KIP-470: TestInputTopic | TestOutputTopic

Even if a separate Fluent Kafka Streams Tests wrapper exists around TopologyTestDriver, I prefer using the same assertion framework as with all my other tests. Kafka Streams itself uses Hamcrest, but I like AssertJ which is easy to use and offers auto-completion in IDEs like IntelliJ IDEA and Eclipse. This post provides examples on how to write Kafka Streams tests with AssertJ using the new TestInputTopic and TestOutputTopic classes.

Setting up the test fixture

General information about testing can be found in the Kafka Streams Developer Guide.

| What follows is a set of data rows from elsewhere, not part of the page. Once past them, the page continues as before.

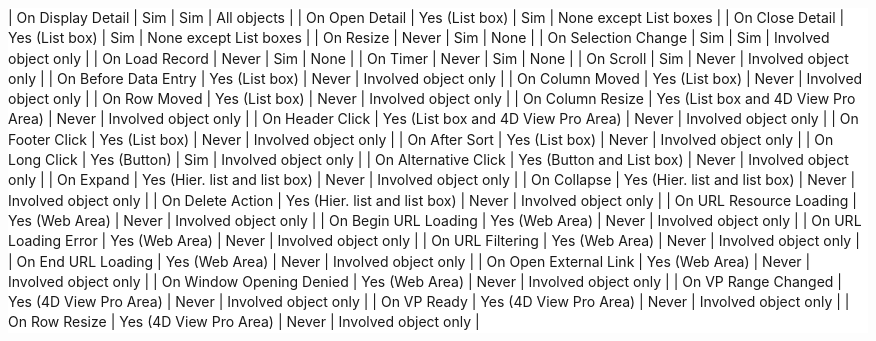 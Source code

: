 | On Display Detail        | Sim                                 | Sim         | All objects            |
| On Open Detail           | Yes (List box)                      | Sim         | None except List boxes |
| On Close Detail          | Yes (List box)                      | Sim         | None except List boxes |
| On Resize                | Never                               | Sim         | None                   |
| On Selection Change      | Sim                                 | Sim         | Involved object only   |
| On Load Record           | Never                               | Sim         | None                   |
| On Timer                 | Never                               | Sim         | None                   |
| On Scroll                | Sim                                 | Never       | Involved object only   |
| On Before Data Entry     | Yes (List box)                      | Never       | Involved object only   |
| On Column Moved          | Yes (List box)                      | Never       | Involved object only   |
| On Row Moved             | Yes (List box)                      | Never       | Involved object only   |
| On Column Resize         | Yes (List box and 4D View Pro Area) | Never       | Involved object only   |
| On Header Click          | Yes (List box and 4D View Pro Area) | Never       | Involved object only   |
| On Footer Click          | Yes (List box)                      | Never       | Involved object only   |
| On After Sort            | Yes (List box)                      | Never       | Involved object only   |
| On Long Click            | Yes (Button)                        | Sim         | Involved object only   |
| On Alternative Click     | Yes (Button and List box)           | Never       | Involved object only   |
| On Expand                | Yes (Hier. list and list box)       | Never       | Involved object only   |
| On Collapse              | Yes (Hier. list and list box)       | Never       | Involved object only   |
| On Delete Action         | Yes (Hier. list and list box)       | Never       | Involved object only   |
| On URL Resource Loading  | Yes (Web Area)                      | Never       | Involved object only   |
| On Begin URL Loading     | Yes (Web Area)                      | Never       | Involved object only   |
| On URL Loading Error     | Yes (Web Area)                      | Never       | Involved object only   |
| On URL Filtering         | Yes (Web Area)                      | Never       | Involved object only   |
| On End URL Loading       | Yes (Web Area)                      | Never       | Involved object only   |
| On Open External Link    | Yes (Web Area)                      | Never       | Involved object only   |
| On Window Opening Denied | Yes (Web Area)                      | Never       | Involved object only   |
| On VP Range Changed      | Yes (4D View Pro Area)              | Never       | Involved object only   |
| On VP Ready              | Yes (4D View Pro Area)              | Never       | Involved object only   |
| On Row Resize            | Yes (4D View Pro Area)              | Never       | Involved object only   |
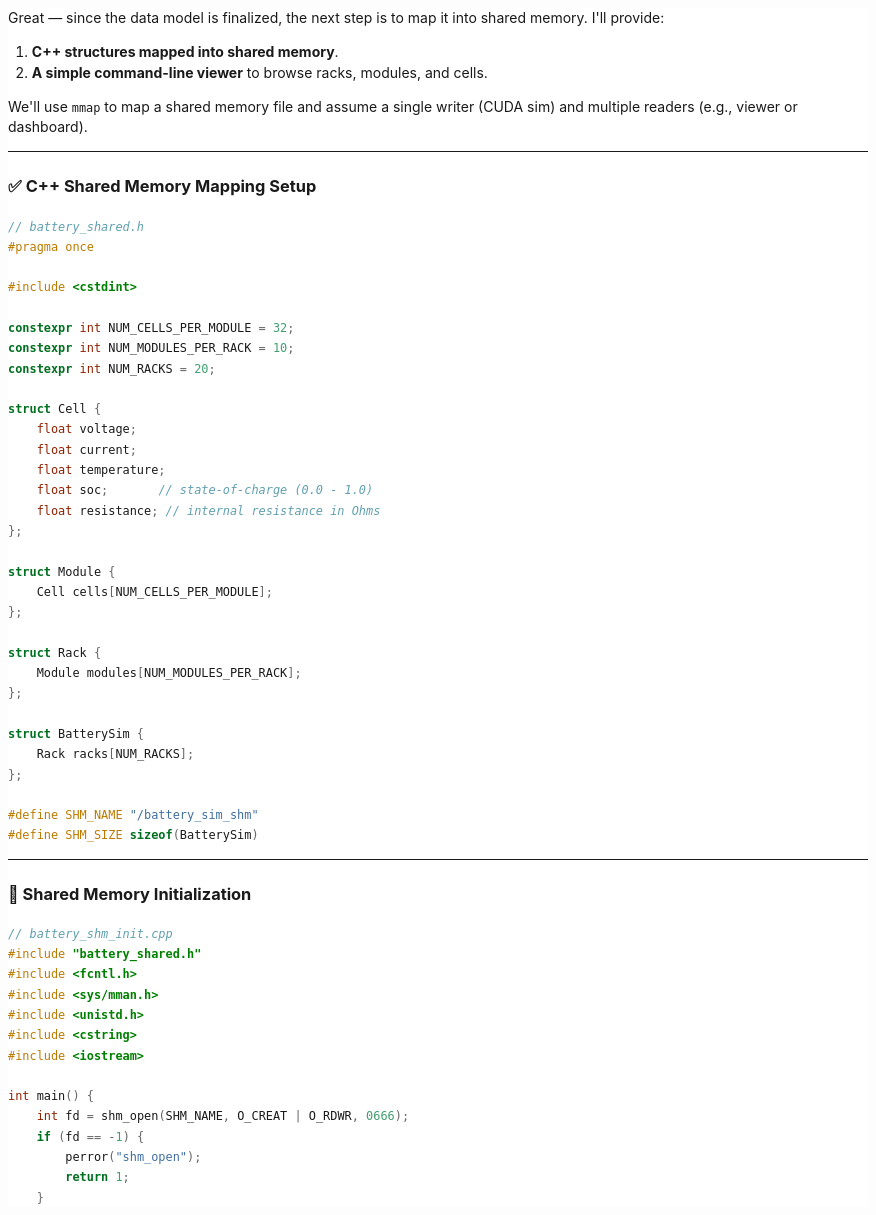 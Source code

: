 Great — since the data model is finalized, the next step is to map it into shared memory. I'll provide:

1. **C++ structures mapped into shared memory**.
2. **A simple command-line viewer** to browse racks, modules, and cells.

We'll use `mmap` to map a shared memory file and assume a single writer (CUDA sim) and multiple readers (e.g., viewer or dashboard).

---

### ✅ C++ Shared Memory Mapping Setup

```cpp
// battery_shared.h
#pragma once

#include <cstdint>

constexpr int NUM_CELLS_PER_MODULE = 32;
constexpr int NUM_MODULES_PER_RACK = 10;
constexpr int NUM_RACKS = 20;

struct Cell {
    float voltage;
    float current;
    float temperature;
    float soc;       // state-of-charge (0.0 - 1.0)
    float resistance; // internal resistance in Ohms
};

struct Module {
    Cell cells[NUM_CELLS_PER_MODULE];
};

struct Rack {
    Module modules[NUM_MODULES_PER_RACK];
};

struct BatterySim {
    Rack racks[NUM_RACKS];
};

#define SHM_NAME "/battery_sim_shm"
#define SHM_SIZE sizeof(BatterySim)
```

---

### 🔧 Shared Memory Initialization

```cpp
// battery_shm_init.cpp
#include "battery_shared.h"
#include <fcntl.h>
#include <sys/mman.h>
#include <unistd.h>
#include <cstring>
#include <iostream>

int main() {
    int fd = shm_open(SHM_NAME, O_CREAT | O_RDWR, 0666);
    if (fd == -1) {
        perror("shm_open");
        return 1;
    }
```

The first step in the test class is to create a TopologyTestDriver and related TestInputTopics and TestOutputTopics, which are new since Kafka version 2.4.0. The method createInputTopic() has parameters to define the first record timestamp and the time increment of each record. If the test does not need to validate the record time, you can create TestInputTopics without those parameters.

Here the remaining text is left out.